> **Task requirements**: All that is needed is an exact copy of the lines from the beginning of the data below through the line containing "And we don't", minus the pictures.

> **Data to use**:
============================================================
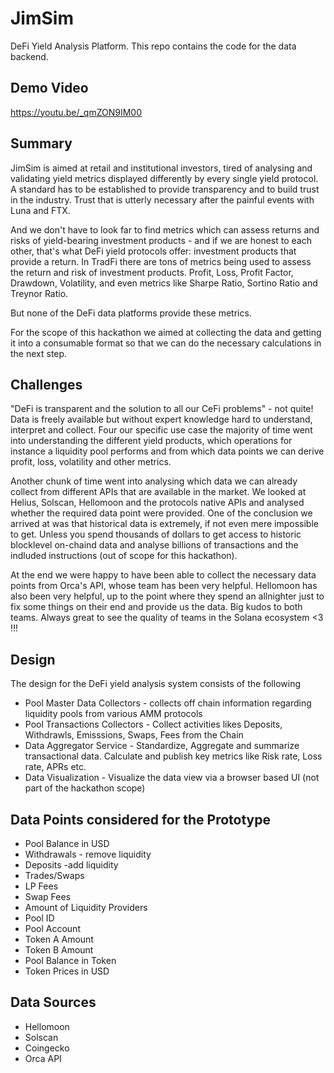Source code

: # JimSim 
DeFi Yield Analysis Platform.
This repo contains the code for the data backend.

## Demo Video
https://youtu.be/_qmZON9IM00

## Summary
JimSim is aimed at retail and institutional investors, tired of analysing and validating yield metrics displayed differently by every single yield protocol. A standard has to be established to provide transparency and to build trust in the industry. Trust that is utterly necessary after the painful events with Luna and FTX.

And we don't have to look far to find metrics which can assess returns and risks of yield-bearing investment products - and if we are honest to each other, that's what DeFi yield protocols offer: investment products that provide a return. In TradFi there are tons of metrics being used to assess the return and risk of investment products. Profit, Loss, Profit Factor, Drawdown, Volatility, and even metrics like Sharpe Ratio, Sortino Ratio and Treynor Ratio.

But none of the DeFi data platforms provide these metrics.

For the scope of this hackathon we aimed at collecting the data and getting it into a consumable format so that we can do the necessary calculations in the next step.

## Challenges

"DeFi is transparent and the solution to all our CeFi problems" - not quite! Data is freely available but without expert knowledge hard to understand, interpret and collect. Four our specific use case the majority of time went into understanding the different yield products, which operations for instance a liquidity pool performs and from which data points we can derive profit, loss, volatility and other metrics.

Another chunk of time went into analysing which data we can already collect from different APIs that are available in the market. We looked at Helius, Solscan, Hellomoon and the protocols native APIs and analysed whether the required data point were provided. One of the conclusion we arrived at was that historical data is extremely, if not even mere impossible to get. Unless you spend thousands of dollars to get access to historic blocklevel on-chaind data and analyse billions of transactions and the indluded instructions (out of scope for this hackathon).

At the end we were happy to have been able to collect the necessary data points from Orca's API, whose team has been very helpful. Hellomoon has also been very helpful, up to the point where they spend an allnighter just to fix some things on their end and provide us the data. Big kudos to both teams. Always great to see the quality of teams in the Solana ecosystem <3 !!!

## Design 
 The design for the DeFi yield analysis system consists of the following 
 * Pool Master Data Collectors - collects off chain information regarding liquidity pools from various AMM protocols 
 * Pool Transactions Collectors - Collect activities likes Deposits, Withdrawls, Emisssions, Swaps, Fees from the Chain 
 * Data Aggregator Service - Standardize, Aggregate and summarize transactional data. Calculate and publish key metrics like Risk rate, Loss rate, APRs etc.
 * Data Visualization - Visualize the data view via a browser based UI (not part of the hackathon scope)

## Data Points considered for the Prototype
- Pool Balance in USD
- Withdrawals - remove liquidity
- Deposits -add liquidity
- Trades/Swaps
- LP Fees
- Swap Fees
- Amount of Liquidity Providers
- Pool ID
- Pool Account
- Token A Amount
- Token B Amount
- Pool Balance in Token
- Token Prices in USD

## Data Sources
- Hellomoon
- Solscan
- Coingecko
- Orca API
============================================================
> **Reply to the exercise**:
Source code

: # JimSim 
DeFi Yield Analysis Platform.
This repo contains the code for the data backend.

## Demo Video
https://youtu.be/_qmZON9IM00

## Summary
JimSim is aimed at retail and institutional investors, tired of analysing and validating yield metrics displayed differently by every single yield protocol. A standard has to be established to provide transparency and to build trust in the industry. Trust that is utterly necessary after the painful events with Luna and FTX.

And we don't have to look far to find metrics which can assess returns and risks of yield-bearing investment products - and if we are honest to each other, that's what DeFi yield protocols offer: investment products that provide a return. In TradFi there are tons of metrics being used to assess the return and risk of investment products. Profit, Loss, Profit Factor, Drawdown, Volatility, and even metrics like Sharpe Ratio, Sortino Ratio and Treynor Ratio.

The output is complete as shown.